Por MARTÍN LORENZO PAREDES APARICIO / Un hombre camina solo. Estoy confundido. Pienso que soy yo. Lo veo desde el cristal de la ventana. Se parece ciertamente a mí. Abajo, en la plaza, se reúnen los sin nombre, aquellos a los que la vida ha desterrado de su memoria. Son parias que nadie puede y quiere salvar. El juicio de la moral ha caído sobre ellos y su sentencia es la que da sentido a la existencia de una inmensa mayoría.
Escribo desde la penumbra para saber quién soy, para descubrir mi verdadero camino. La contradicción es un puñal que se clava y me hiere, pero no es capaz de acabar conmigo.
El hombre ha parado de caminar y penetra en el ágora. El lugar es similar a los escenarios descritos en las primeras novelas de Dickens. La niebla se posa en el suelo y él desaparece de mi campo de visión. Estoy tentado de bajar y contarle lo que opinan de él. Estoy agotado, los ojos se me cierran, apenas puedo controlarlos. Sigo escribiendo porque necesito saldar una deuda con él. Ha desaparecido entre la piedra y los árboles.
Es finales de octubre. Todavía queda mucho para que lo maten y vuelva a resucitar. Antes tiene que nacer y llevar su pobreza entre nosotros y así empezar a regar nuestra conciencia con la caridad, que se alargará hasta un poquito antes del verano. Berlanga fue el primero en detestar y criticar esta argucia creativa de la burguesía. Yo creo que he sido como ellos, por participar en sus asambleas y reuniones. Mi naturaleza es otra; mi alcurnia no existe y mi apellido viene de un árbol que solo se ha regado con la humildad y con el trabajo.
Considerando lo anterior, entono el mea culpa por formar parte de ese teatro. Este desánimo podíamos definirlo como parcial. Siempre he mostrado mi disconformidad en muchas obras que se han llevado a cabo y nunca he sido aceptado por la oligarquía gobernante.
Voy a bajar a la plaza y hablar con él. Esta noche no dormirá solo. Le haré compañía, si me deja. Es mi Plácido particular.

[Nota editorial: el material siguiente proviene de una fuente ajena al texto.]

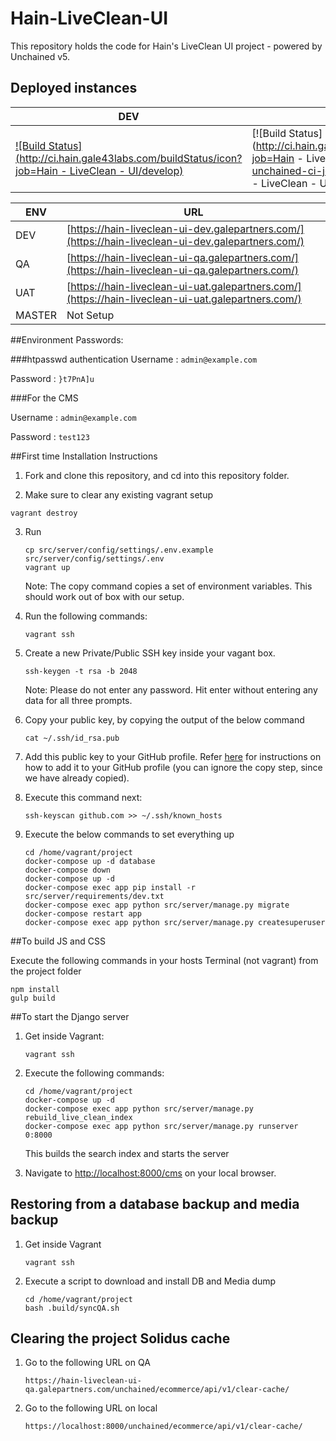 Hain-LiveClean-UI
=================

This repository holds the code for Hain's LiveClean UI project - powered by Unchained v5.


Deployed instances
------------------


|     DEV     |      QA     |      UAT     |      MASTER     |
|-------------|-------------|--------------|-----------------|
| [![Build Status](http://ci.hain.gale43labs.com/buildStatus/icon?job=Hain - LiveClean - UI/develop)](http://gale-unchained-ci-jenkins.gale43labs.com/job/Hain%20-%20LiveClean%20-%20UI/job/develop/) | [![Build Status](http://ci.hain.gale43labs.com/buildStatus/icon?job=Hain - LiveClean - UI/QA)](http://gale-unchained-ci-jenkins.gale43labs.com/job/Hain - LiveClean - UI/job/QA) | [![Build Status](http://ci.hain.gale43labs.com/buildStatus/icon?job=Hain - LiveClean - UI/UAT)](http://gale-unchained-ci-jenkins.gale43labs.com/job/Hain - LiveClean - UI/job/UAT) |    Not Setup    |


| ENV      | URL                                                                                                      |
|----------|----------------------------------------------------------------------------------------------------------|
| DEV      | [https://hain-liveclean-ui-dev.galepartners.com/](https://hain-liveclean-ui-dev.galepartners.com/)       |
| QA       | [https://hain-liveclean-ui-qa.galepartners.com/](https://hain-liveclean-ui-qa.galepartners.com/)         |
| UAT      | [https://hain-liveclean-ui-uat.galepartners.com/](https://hain-liveclean-ui-uat.galepartners.com/)       |
| MASTER   | Not Setup                                                                                                |


##Environment Passwords:


###htpasswd authentication
  Username : ``admin@example.com``

  Password : ``}t7PnA]u``

###For the CMS

  Username : `admin@example.com`

  Password : `test123`


##First time Installation Instructions


1. Fork and clone this repository, and cd into this repository folder.

2. Make sure to clear any existing vagrant setup

  ```
  vagrant destroy
  ```

3. Run

    ```
    cp src/server/config/settings/.env.example src/server/config/settings/.env
    vagrant up
    ```

    Note: The copy command copies a set of environment variables. This should work out of box with our setup.

4. Run the following commands:

    ```
    vagrant ssh
    ```

5. Create a new Private/Public SSH key inside your vagant box.

    ```
    ssh-keygen -t rsa -b 2048
    ```

    Note: Please do not enter any password. Hit enter without entering any data for all three prompts.

6. Copy your public key, by copying the output of the below command

    ```
    cat ~/.ssh/id_rsa.pub
    ```

7. Add this public key to your GitHub profile. Refer [here](https://help.github.com/articles/adding-a-new-ssh-key-to-your-github-account/) for instructions on how to add it to your GitHub profile (you can ignore the copy step, since we have already copied).

8. Execute this command next:

    ```
    ssh-keyscan github.com >> ~/.ssh/known_hosts
    ```

9. Execute the below commands to set everything up

    ```
    cd /home/vagrant/project
    docker-compose up -d database
    docker-compose down
    docker-compose up -d
    docker-compose exec app pip install -r src/server/requirements/dev.txt
    docker-compose exec app python src/server/manage.py migrate
    docker-compose restart app
    docker-compose exec app python src/server/manage.py createsuperuser
    ```

##To build JS and CSS

Execute the following commands in your hosts Terminal (not vagrant) from the project folder
```
npm install
gulp build
```

##To start the Django server

1. Get inside Vagrant:

    ```
    vagrant ssh
    ```
    
2. Execute the following commands:

    ```
    cd /home/vagrant/project
    docker-compose up -d
    docker-compose exec app python src/server/manage.py rebuild_live_clean_index
    docker-compose exec app python src/server/manage.py runserver 0:8000
    ```
    This builds the search index and starts the server

3. Navigate to [http://localhost:8000/cms](http://localhost:8000/cms) on your local browser.


## Restoring from a database backup and media backup

1. Get inside Vagrant

    ```
    vagrant ssh
    ```

2. Execute a script to download and install DB and Media dump

    ```
    cd /home/vagrant/project
    bash .build/syncQA.sh
    ```
## Clearing the project Solidus cache

1. Go to the following URL on QA

    ```
    https://hain-liveclean-ui-qa.galepartners.com/unchained/ecommerce/api/v1/clear-cache/
    ```
2. Go to the following URL on local

    ```
    https://localhost:8000/unchained/ecommerce/api/v1/clear-cache/
    ```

Acabo de cumplir 46 años, más de la mitad de una vida. He visto cómo en sitios en los que la finalidad es el amor y la ayuda al prójimo se ha cumplido justo lo contrario. La lucha por el poder ha sido una constante. Asimilar tal cuestión por parte de los plenipotenciarios es la táctica a seguir. El mensaje se ha tergiversado y no ha habido otra opción que asentir. Si alguien se desviaba del camino establecido, el destierro era su final.

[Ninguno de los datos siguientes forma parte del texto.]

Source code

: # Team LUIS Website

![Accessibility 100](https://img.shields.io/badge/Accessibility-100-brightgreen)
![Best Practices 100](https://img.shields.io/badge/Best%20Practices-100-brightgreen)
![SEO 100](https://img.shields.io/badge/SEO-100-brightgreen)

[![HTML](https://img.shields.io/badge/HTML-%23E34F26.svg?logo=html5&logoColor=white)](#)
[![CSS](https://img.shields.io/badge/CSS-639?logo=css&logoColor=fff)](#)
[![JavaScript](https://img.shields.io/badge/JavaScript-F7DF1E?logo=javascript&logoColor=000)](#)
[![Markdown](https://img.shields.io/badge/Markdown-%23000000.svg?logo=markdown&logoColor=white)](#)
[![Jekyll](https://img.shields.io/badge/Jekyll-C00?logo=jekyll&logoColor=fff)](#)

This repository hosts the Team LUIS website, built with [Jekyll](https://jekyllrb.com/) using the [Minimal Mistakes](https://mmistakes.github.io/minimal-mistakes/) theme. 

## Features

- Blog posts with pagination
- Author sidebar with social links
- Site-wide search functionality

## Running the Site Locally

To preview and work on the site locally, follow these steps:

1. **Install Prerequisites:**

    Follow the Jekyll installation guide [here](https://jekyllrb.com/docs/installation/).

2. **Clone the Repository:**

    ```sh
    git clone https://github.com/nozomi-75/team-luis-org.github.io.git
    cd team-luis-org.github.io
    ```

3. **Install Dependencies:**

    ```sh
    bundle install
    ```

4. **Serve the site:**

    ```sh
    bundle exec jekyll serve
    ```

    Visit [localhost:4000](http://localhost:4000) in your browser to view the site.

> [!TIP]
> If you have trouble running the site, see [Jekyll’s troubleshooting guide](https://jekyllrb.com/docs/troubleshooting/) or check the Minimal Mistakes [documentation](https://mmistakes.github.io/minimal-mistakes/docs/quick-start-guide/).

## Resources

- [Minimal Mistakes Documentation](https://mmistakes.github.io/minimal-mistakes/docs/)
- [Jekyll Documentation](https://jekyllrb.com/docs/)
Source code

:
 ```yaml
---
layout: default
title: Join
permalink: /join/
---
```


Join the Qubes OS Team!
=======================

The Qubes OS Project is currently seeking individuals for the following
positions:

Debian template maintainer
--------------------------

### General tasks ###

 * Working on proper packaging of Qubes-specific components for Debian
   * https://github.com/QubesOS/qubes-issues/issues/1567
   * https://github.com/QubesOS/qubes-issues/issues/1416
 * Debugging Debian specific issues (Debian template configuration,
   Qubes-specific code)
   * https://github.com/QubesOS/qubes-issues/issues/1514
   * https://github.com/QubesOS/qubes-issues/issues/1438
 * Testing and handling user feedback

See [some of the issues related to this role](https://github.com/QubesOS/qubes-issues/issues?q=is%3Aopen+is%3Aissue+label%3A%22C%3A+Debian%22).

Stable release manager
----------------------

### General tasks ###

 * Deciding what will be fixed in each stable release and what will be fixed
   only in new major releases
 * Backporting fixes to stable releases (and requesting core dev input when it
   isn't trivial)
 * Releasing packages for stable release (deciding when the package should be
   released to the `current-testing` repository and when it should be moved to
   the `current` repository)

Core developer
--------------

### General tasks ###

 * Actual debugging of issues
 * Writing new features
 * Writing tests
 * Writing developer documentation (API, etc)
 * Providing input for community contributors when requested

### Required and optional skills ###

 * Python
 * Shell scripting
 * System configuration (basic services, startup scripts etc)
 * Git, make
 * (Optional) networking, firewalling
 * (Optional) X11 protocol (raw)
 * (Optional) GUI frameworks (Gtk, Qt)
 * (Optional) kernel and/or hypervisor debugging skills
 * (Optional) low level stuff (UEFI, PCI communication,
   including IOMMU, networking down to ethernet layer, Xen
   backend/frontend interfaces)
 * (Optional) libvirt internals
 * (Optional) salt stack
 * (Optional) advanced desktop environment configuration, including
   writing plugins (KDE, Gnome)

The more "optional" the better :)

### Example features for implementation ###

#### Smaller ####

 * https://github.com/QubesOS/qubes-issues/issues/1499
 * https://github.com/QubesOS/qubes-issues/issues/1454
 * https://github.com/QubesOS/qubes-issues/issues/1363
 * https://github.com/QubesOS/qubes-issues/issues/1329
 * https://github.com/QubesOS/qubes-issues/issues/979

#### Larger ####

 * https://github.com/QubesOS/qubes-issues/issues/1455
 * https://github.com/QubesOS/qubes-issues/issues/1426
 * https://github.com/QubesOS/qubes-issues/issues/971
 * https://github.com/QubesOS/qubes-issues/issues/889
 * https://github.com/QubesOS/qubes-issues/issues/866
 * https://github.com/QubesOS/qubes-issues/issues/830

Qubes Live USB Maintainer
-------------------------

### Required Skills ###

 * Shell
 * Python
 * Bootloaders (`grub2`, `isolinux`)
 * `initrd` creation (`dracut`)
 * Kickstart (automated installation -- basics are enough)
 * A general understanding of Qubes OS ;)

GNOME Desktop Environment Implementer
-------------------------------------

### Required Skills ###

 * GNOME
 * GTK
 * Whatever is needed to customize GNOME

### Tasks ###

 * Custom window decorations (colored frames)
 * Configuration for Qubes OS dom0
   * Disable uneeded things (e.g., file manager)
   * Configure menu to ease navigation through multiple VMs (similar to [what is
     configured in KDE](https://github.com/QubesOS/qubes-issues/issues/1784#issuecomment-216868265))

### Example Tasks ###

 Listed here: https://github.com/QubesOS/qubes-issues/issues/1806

También he conocido cosas buenas y, sobre todo, existen personas que son fieles al mensaje verdadero y continúan la lucha para convertir la igualdad en el principal objetivo.
La poca luz que queda se muere entre los muebles del salón.
La lluvia acaba de aparecer. El hombre solo vuelve. Esta vez dirige su nostalgia hacia el cantón de la Ropa Vieja. Pronto llegarán los Santos y la campana llamará al silencio y a la muerte. Se cobija en la piedra, ha dejado de llover y el adoquín guarda el agua en los charcos. Los mismos que reniegan de él le han dado algo para comer.
Salían del lugar en el que se reúnen y era necesario calmar su espíritu. Pero, ¿por qué en vez de darle monedas no le dan amor? ¿Por qué no lo tratan como un igual? Bienaventurados los que son pobres, pues ellos serán los que mantengan el negocio de la caridad.
Las velas, que recuerdan a mis muertos, están a punto de apagarse. La habitación de mis abuelos ronda entre mis recuerdos. Veo arder las mariposas y cómo el aceite salpica y mancha el suelo. Han vestido sus vírgenes de negro. Le echan todas sus cargas a ella, como si no tuviera bastante con la agonía de su hijo. Aún sigue en el cantón. La campana ha dejado de sonar. En el camposanto olvidado danzan los muertos que todavía no han subido al cielo. Por fin sabemos que el purgatorio se encuentra en la tierra. Los plenipotenciarios cenan alrededor de una mesa. El elitismo será la mortaja que nos arrojen esta noche.